The relationship between epidemiological and anthropometric
parameters of easy practical execution, such as gender, age, weight,
height, lower limb length, body mass index, among others, and
hamstrings tendons thickness have also been studied [10,11,37,38].
However, among all these parameters, height is the only factor
that presents a significant association and reproducible results
[37,38], as observed in the current study, in which height presented
a positive and significant correlation with flexor torque. As it is
an easily evaluated parameter, even in a hospital environment, it
should be evaluated preoperatively as one of the ways to consider
the choice of graft in ACL reconstruction.
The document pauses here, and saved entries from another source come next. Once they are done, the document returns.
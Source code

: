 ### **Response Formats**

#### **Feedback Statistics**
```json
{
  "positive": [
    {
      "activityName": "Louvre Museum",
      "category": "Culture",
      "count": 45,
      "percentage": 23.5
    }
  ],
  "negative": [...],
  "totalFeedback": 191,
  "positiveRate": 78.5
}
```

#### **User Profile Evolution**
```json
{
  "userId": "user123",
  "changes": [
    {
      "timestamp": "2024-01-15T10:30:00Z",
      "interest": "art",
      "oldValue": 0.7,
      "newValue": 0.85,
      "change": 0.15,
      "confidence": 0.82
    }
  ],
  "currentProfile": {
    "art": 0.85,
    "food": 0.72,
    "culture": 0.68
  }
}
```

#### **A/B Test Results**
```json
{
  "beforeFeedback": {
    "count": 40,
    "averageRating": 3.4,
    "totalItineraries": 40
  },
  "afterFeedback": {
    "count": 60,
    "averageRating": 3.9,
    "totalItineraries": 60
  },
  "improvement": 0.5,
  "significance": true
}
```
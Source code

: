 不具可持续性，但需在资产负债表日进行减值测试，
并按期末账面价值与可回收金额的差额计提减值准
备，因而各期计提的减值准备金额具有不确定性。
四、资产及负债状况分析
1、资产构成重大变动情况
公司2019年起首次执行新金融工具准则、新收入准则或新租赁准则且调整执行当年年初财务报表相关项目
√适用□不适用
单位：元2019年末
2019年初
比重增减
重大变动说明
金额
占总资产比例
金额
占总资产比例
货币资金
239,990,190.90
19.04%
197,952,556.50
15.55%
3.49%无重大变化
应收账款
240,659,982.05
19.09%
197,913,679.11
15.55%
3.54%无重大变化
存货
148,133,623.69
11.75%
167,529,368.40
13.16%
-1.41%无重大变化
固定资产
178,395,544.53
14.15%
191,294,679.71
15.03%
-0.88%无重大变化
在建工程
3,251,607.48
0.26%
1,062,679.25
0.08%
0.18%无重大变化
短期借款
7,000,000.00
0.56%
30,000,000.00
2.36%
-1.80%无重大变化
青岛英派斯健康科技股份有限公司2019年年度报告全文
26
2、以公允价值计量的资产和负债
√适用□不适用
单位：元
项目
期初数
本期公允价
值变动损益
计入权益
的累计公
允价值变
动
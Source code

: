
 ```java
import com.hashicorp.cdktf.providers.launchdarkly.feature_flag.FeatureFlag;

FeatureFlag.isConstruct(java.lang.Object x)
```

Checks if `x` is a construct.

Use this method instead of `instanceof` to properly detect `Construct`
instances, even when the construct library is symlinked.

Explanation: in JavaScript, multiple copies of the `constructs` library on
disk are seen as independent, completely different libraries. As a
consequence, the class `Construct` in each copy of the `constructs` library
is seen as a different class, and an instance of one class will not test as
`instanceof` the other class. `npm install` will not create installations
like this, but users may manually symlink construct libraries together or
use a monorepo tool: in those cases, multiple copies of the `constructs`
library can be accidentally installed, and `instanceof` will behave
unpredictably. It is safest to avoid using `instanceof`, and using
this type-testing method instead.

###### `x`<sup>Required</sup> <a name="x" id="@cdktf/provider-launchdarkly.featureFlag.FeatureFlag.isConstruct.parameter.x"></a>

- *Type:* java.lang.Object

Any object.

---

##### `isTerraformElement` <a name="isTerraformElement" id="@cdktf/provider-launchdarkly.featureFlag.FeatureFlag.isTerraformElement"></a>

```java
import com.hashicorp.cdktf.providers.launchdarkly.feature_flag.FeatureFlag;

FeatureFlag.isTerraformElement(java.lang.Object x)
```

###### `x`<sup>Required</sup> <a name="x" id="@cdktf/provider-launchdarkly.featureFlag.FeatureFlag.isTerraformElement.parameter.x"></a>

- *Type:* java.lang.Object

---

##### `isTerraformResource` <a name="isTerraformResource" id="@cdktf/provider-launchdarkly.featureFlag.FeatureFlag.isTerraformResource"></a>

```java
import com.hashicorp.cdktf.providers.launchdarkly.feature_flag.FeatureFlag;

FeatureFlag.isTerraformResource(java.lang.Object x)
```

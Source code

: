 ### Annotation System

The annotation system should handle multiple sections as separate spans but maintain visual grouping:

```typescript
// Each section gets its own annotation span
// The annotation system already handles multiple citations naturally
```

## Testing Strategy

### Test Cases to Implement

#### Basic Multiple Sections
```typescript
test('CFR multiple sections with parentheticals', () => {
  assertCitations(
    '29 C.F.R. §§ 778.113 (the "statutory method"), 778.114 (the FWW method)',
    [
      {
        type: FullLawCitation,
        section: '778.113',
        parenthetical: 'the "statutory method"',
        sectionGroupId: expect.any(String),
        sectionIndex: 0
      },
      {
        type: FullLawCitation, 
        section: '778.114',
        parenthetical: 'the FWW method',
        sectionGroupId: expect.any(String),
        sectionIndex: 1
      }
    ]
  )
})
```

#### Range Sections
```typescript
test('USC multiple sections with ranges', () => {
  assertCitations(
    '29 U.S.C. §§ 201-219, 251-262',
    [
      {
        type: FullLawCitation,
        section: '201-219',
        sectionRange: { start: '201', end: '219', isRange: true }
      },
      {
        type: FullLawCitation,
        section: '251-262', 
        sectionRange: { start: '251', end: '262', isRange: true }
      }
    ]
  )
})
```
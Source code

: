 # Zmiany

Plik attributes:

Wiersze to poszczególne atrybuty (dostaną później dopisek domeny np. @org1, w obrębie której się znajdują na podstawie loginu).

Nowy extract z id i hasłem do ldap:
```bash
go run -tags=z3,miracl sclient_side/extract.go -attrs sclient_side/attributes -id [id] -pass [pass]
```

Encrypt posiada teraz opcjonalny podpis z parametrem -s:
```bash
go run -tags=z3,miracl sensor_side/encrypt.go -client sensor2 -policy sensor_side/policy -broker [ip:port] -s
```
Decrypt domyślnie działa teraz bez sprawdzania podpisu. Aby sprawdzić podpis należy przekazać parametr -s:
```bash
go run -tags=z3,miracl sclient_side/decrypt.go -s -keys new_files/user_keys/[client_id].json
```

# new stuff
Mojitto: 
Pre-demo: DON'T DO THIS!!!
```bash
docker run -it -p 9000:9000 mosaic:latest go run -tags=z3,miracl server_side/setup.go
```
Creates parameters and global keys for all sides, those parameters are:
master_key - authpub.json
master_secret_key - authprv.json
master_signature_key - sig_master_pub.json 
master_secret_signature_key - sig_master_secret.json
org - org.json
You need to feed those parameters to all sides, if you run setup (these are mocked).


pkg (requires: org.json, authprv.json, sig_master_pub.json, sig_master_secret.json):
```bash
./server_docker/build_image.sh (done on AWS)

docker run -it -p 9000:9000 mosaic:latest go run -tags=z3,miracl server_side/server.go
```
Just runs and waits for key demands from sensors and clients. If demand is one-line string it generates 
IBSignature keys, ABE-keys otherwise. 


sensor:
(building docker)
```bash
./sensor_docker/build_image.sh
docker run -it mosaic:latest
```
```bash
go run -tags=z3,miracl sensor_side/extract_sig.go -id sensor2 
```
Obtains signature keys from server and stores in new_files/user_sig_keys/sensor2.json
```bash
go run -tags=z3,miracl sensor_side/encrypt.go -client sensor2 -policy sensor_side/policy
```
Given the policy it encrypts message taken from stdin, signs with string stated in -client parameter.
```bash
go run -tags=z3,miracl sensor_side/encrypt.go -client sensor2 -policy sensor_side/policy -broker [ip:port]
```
It is known that a physical training program with musculoskeletal
demands like soccer, based on aerobic and anaerobic overloads,
leads to gains not only in strength and muscle hypertrophy of the
segments worked, but also in hypertrophy of the tendinous unit, but
at a lower intensity [39-41]. This data from the literature justifies
the finding of a significant correlation between graft thickness and
knee flexor torque observed in the current study. Moreover, it is a
factor that corroborates the use of this biomechanical resource as
an adjuvant measure to predict the diameter of hamstrings tendons
in active populations.In this study, whose main objective was to
analyze the efficacy of a practical and additional resource to analyze
hamstrings tendons thickness in a specific population, we used the
isometric hand-held dynamometer, which is a tool well validated in
the literature for strength analysis [17,18,22] and has a much lower
cost than the isokinetic dynamometer.
The main precautions that must be taken when using this
portable instrument are the standardization of the test time, the
adequate positioning in the limb, the use of rigid belts, and joint
angulation. Of these, the biomechanical importance of defining
the lever arm, which is the measurement that will provide the
calculation of torque and whose size can change the peak force
produced, and the joint angulation, which should be optimized
according to the length x tension curve of the muscle grouping
analyzed, must be emphasized [19,20].
The main limitations of the study were its cross-sectional
design and gender bias, still common in studies with soccer
players [42,43]. Another limiting factor was the non-blinding of
the evaluators regarding the graft thickness because the procedure
was always performed and recorded by the surgeon and the same
evaluator. Moreover, the measurement of the graft thickness was
not performed continuously, but by intervals of 0.5 mm according
to the standardization of the specific guide. Further research with
this theme, in different populations, will be important for future
comparisons with the findings of the current study, as it is suggested
that soccer athletes have higher flexion and extension torques of
the knee in relation to the population in general.
Associated with the analysis of anthropometric characteristics, especially the patient’s height, knee flexor torque can be another tool for preoperative analysis of hamstrings tendons thickness during the surgical programming of ACL reconstruction.